Expected Effect Of The Recommended Patch

If the three load sites are rewritten to mov x2, xzr:

• Unix syscall filter mask is cleared
• Mach trap filter mask is cleared
• Kernel MIG/kobject filter mask is cleared
• Later dispatchers no longer see an installed mask pointer for those channels
• The syscall/mach/kobj “bit clear -> consult MACF/Sandbox evaluator” layer is therefore skipped for these mask-based checks

This does not disable every sandbox/MACF path.
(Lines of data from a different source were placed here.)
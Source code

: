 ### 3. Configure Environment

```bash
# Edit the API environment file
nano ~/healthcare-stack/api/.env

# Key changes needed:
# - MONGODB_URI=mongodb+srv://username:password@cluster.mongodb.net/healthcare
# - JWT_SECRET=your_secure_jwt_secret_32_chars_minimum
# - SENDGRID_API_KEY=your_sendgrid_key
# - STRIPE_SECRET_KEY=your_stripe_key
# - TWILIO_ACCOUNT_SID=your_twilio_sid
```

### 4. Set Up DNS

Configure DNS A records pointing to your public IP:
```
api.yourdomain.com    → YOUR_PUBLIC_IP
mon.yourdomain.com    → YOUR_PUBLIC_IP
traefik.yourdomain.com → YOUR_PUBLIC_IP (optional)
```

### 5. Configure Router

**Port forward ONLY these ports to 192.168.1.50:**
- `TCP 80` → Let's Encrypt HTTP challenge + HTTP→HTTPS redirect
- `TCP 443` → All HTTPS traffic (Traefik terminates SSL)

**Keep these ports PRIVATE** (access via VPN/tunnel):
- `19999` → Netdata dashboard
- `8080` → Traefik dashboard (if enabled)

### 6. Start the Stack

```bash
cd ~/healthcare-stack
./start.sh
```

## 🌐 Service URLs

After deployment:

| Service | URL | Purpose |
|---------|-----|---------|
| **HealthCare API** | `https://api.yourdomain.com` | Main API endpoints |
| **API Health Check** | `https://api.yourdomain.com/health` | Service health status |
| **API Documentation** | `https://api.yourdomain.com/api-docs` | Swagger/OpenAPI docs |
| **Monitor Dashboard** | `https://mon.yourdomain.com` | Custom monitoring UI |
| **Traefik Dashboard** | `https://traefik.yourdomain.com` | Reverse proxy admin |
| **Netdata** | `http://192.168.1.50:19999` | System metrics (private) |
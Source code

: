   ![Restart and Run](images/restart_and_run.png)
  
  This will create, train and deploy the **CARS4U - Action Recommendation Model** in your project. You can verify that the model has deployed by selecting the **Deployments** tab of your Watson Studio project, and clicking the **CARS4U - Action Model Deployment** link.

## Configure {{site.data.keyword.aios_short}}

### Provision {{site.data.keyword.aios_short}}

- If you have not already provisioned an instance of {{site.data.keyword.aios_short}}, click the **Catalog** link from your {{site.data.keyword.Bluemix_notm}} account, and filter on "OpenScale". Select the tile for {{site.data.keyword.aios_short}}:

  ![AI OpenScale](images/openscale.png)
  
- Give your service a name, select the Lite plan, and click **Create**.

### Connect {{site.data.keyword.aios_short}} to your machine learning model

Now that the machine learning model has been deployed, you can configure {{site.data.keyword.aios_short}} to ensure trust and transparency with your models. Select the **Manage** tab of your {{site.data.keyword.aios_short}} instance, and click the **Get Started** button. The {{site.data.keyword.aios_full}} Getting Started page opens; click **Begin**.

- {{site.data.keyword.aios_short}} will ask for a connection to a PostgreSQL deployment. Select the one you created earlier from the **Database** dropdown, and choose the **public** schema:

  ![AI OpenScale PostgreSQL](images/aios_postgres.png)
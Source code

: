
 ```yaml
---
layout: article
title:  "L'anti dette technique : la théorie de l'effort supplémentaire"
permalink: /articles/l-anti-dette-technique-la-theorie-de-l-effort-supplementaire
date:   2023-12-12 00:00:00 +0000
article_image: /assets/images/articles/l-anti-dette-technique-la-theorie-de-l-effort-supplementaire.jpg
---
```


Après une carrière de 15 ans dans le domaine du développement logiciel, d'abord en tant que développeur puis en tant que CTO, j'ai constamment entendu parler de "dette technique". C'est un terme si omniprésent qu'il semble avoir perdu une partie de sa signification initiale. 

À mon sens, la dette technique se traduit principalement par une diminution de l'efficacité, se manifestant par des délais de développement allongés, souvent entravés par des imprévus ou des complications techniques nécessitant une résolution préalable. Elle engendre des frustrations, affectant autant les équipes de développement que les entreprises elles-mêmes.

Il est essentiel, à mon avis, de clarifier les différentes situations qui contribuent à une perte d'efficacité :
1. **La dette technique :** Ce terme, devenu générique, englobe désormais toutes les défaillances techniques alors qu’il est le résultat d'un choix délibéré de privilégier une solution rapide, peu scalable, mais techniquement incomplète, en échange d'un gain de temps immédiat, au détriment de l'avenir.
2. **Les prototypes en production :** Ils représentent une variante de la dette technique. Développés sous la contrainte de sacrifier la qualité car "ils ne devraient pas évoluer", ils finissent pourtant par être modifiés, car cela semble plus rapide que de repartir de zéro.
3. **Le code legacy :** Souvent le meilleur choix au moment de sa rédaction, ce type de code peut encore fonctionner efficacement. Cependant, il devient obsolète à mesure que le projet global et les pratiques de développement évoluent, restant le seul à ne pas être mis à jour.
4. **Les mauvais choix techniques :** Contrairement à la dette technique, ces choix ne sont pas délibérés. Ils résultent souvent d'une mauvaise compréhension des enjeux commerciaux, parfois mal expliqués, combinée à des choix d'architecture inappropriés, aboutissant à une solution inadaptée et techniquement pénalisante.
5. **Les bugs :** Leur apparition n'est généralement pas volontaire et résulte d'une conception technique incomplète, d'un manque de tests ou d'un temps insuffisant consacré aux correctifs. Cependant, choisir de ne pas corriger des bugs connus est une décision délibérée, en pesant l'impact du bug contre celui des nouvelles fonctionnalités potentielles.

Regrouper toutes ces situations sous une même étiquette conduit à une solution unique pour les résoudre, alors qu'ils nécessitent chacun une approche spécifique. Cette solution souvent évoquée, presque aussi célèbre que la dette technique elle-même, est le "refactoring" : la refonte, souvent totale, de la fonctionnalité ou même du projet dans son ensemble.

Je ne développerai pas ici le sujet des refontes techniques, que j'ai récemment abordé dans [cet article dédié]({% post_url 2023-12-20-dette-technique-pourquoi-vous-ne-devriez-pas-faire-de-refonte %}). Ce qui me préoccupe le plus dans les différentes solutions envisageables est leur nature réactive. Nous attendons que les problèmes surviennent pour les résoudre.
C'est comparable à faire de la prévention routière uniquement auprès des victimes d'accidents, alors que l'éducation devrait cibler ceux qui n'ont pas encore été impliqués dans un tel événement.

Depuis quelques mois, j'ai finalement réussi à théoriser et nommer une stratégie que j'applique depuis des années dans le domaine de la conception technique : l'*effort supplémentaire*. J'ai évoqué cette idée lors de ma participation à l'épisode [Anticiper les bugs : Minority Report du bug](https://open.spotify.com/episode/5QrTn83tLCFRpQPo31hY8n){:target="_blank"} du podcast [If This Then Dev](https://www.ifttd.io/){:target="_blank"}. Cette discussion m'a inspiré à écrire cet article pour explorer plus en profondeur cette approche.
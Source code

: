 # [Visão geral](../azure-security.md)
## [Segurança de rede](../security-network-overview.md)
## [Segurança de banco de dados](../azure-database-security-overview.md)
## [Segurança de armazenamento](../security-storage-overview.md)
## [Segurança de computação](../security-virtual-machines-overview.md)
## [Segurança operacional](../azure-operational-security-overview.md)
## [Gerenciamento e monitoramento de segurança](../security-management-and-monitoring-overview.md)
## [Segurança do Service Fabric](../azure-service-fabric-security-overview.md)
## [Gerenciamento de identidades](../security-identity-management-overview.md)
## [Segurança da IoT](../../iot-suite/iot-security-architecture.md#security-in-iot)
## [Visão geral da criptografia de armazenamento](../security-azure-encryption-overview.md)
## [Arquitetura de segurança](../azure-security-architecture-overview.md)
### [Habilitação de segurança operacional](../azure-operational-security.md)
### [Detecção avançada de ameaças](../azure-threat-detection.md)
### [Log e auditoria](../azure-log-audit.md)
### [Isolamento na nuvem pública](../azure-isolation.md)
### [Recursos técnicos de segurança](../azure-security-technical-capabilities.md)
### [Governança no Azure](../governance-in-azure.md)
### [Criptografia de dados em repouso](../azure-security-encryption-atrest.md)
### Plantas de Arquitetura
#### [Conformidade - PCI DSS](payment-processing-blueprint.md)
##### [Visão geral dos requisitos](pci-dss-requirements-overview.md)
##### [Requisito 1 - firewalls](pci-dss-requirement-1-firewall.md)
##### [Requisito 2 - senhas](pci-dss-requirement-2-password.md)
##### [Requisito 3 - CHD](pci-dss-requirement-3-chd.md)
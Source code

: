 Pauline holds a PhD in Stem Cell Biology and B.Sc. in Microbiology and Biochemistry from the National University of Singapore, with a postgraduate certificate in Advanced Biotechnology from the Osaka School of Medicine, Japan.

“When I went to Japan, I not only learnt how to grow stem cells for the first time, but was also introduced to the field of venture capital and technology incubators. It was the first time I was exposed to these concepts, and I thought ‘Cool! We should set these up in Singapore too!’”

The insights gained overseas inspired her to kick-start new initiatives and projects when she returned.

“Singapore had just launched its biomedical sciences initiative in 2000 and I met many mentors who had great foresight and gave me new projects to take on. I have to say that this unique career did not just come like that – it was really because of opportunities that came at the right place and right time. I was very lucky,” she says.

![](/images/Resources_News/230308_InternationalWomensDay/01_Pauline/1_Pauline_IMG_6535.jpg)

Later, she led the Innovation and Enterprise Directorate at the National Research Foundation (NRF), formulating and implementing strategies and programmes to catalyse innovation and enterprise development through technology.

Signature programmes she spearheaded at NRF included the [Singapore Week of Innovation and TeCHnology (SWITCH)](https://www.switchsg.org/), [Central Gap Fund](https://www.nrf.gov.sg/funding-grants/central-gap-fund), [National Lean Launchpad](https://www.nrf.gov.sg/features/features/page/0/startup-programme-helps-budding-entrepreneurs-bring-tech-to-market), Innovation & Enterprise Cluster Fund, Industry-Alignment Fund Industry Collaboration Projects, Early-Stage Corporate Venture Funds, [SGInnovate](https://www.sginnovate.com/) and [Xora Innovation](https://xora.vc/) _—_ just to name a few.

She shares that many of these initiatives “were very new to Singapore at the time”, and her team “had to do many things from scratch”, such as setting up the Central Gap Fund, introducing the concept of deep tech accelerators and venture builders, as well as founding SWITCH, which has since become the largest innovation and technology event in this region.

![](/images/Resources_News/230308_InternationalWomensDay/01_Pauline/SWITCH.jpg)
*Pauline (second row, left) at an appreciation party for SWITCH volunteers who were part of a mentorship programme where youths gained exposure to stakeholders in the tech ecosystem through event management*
It only removes this specific mask-installation layer.

Why A Plain Early Return Is Inferior

A naive early return from _proc_apply_syscall_masks would likely return success, but it may leave previously inherited masks untouched.

That is especially risky because XNU inherits these masks across fork/task creation:

• Unix: research/reference/xnu/bsd/kern/kern_fork.c:1028
• Mach/KOBJ: research/reference/xnu/osfmk/kern/task.c:1759

So an early return can leave stale filter pointers in place, while the explicit NULL-setter strategy actively clears them.

Boot-Risk Assessment

Most plausible failure modes if this family is patched incorrectly:

• stale or invalid mask pointers remain attached to early boot tasks
• Mach/KOBJ traffic gets filtered unexpectedly during bootstrap
• parser/create/destroy bookkeeping becomes inconsistent
• a broad setter patch corrupts proc/task RO state outside the intended sandbox apply path

The proposed three-site mov x2, xzr strategy is the narrowest approach found so far that still achieves the intended jailbreak effect.

Repository Implementation Status

As of 2026-03-06, the repository implementation has been updated to follow the revalidated C22 design:

• locate the high-level apply manager from the three failed to apply ... mask strings
• identify the shared low wrapper that is called with which = 0/1/2
• replace the wrapper's pre-setter helper BL with mov x17, x0
• replace the wrapper's tail B with a branch to a code cave
• in the cave, build an all-ones blob, call the structurally-derived mutation helper, then tail-branch back into the normal setter core

Focused dry-run validation on ipsws/PCC-CloudOS-26.1-23B85/kernelcache.research.vphone600 now emits exactly 3 writes:

• 0x02395530 — mov x17,x0 [syscallmask C22 save RO selector]
• 0x023955E8 — b cave [syscallmask C22 mutate mask then setter]
• 0x00AB1720 — syscallmask C22 cave (ff blob 0x100 + structural mutator + setter tail)

This restores the intended patch class while avoiding the previous false-positive hit on _profile_syscallmask_destroy.

User validation note: boot succeeded with the rebuilt C22 enabled on 2026-03-06.

Bottom Line

• The historical C22 implementation is mis-targeted.
• The real current “apply to proc” logic is _proc_apply_syscall_masks, not _profile_syscallmask_destroy.
• The historical upstream patch class is not NULL-mask install; it is all-ones mask mutation plus normal setter continuation.
• The rebuilt wrapper/cave retarget matches that upstream class and has already reached user-reported boot success on 2026-03-06.
• NULL-mask install remains a separate modern alternative worth studying later, especially because KOBJ/MIG semantics differ when kobjidx is unset.